Evaluate Dangerzone's Potential as a Redaction Tool (and add redaction capabilities)

deeplow commented 3 months ago

Dangerzone's goal is protecting the user against malware. However, thought the way it works, it also removes metadata. So it can also help with publication security.

The problem

Typical PDFs manipulation tools have poorly implemented redaction methods that can be reversed. Because Dangerzone already rasterizes documents, it has nothing to loose. When a black box is applied and then rasterized, there is no more information in the final output.
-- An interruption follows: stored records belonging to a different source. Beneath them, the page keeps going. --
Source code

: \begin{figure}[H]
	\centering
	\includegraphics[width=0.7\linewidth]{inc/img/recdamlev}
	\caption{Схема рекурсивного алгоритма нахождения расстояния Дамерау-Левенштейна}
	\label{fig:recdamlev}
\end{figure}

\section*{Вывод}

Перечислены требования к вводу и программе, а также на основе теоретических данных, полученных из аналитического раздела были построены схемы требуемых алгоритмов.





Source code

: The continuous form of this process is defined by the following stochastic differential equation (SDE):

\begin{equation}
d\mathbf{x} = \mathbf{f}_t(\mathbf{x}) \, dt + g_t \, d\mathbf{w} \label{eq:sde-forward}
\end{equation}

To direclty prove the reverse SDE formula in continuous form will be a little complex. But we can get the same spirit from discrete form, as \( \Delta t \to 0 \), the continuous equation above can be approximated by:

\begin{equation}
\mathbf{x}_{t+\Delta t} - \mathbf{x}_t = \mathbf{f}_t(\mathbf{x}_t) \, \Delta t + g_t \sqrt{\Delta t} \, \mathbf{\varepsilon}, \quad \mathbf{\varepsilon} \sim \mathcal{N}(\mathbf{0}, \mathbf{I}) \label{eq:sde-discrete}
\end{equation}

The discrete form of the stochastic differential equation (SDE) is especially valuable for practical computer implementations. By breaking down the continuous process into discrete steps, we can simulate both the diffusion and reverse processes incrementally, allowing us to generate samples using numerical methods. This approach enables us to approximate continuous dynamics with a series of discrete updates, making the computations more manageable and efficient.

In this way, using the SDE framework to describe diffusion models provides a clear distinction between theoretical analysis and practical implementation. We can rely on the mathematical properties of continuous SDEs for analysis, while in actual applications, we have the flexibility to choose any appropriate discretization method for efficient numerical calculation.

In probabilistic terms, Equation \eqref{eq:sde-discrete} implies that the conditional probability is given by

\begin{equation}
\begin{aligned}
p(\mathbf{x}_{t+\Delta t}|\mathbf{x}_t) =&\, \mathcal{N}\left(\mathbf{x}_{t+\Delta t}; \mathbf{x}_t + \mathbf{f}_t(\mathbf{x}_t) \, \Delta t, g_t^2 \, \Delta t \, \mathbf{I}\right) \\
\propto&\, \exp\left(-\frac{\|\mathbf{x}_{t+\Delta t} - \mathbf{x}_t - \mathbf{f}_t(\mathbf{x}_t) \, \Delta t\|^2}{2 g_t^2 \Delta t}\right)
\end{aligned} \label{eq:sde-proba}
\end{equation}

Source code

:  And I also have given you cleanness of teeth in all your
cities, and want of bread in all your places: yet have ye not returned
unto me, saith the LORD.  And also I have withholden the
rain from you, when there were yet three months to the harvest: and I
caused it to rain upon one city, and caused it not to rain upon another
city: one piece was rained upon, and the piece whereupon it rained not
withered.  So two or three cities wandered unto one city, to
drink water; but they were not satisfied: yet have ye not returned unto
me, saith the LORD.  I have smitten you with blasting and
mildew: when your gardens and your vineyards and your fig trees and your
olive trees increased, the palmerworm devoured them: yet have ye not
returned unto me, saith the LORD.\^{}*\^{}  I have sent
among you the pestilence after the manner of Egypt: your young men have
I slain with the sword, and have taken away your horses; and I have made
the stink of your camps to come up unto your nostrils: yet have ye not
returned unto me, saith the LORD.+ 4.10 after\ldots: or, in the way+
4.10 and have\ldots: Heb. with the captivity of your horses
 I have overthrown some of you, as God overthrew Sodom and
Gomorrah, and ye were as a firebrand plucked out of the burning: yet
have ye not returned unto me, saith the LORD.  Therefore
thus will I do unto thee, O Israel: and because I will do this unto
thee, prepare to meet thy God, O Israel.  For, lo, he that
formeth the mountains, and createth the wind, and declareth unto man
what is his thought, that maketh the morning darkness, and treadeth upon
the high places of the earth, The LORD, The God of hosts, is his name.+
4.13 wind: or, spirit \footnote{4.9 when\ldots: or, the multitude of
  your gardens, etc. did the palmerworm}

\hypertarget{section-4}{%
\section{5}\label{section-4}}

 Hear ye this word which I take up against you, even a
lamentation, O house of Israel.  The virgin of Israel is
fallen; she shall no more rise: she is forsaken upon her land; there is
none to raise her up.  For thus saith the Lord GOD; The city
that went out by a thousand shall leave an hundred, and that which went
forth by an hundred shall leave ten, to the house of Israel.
This is best put in the paper Story Beyond the Eye: Glyph Positions Break PDF Text Redaction (emphasis added):

Rasterization appears to be an effective defense against deredaction. In many cases this defense is infeasible be- cause it removes searchable text data from the document, however, performing OCR on the document post-redaction can act as a stop-gap for this issue. Rasterization algorithms may also modify or ignore certain glyph shifts,17 requiring the analyst to perform more reverse engineering to identify the specific rasterization tool used.

We're working on turning Dangerzone into a file view and that could be the perfect change to add redaction tools.

User Story

As a journalist, I'd like to have use dangerzone to help redact documents, ensuring that redactions cannot be reversed.

How could this work?

User journey:

In the view mode user draws black squares over blacked out area
After all redactions are done, the user saves the final document

Technical explanation: the host receives all the rasterized images. As the user adds a black box to the image, with the help of an image manipulation module (like Pillow) it adds those black boxes to the final image. If we want extra rasterization assurances, we can convert final PDF though dangerzone one more time to ensure proper rasterization.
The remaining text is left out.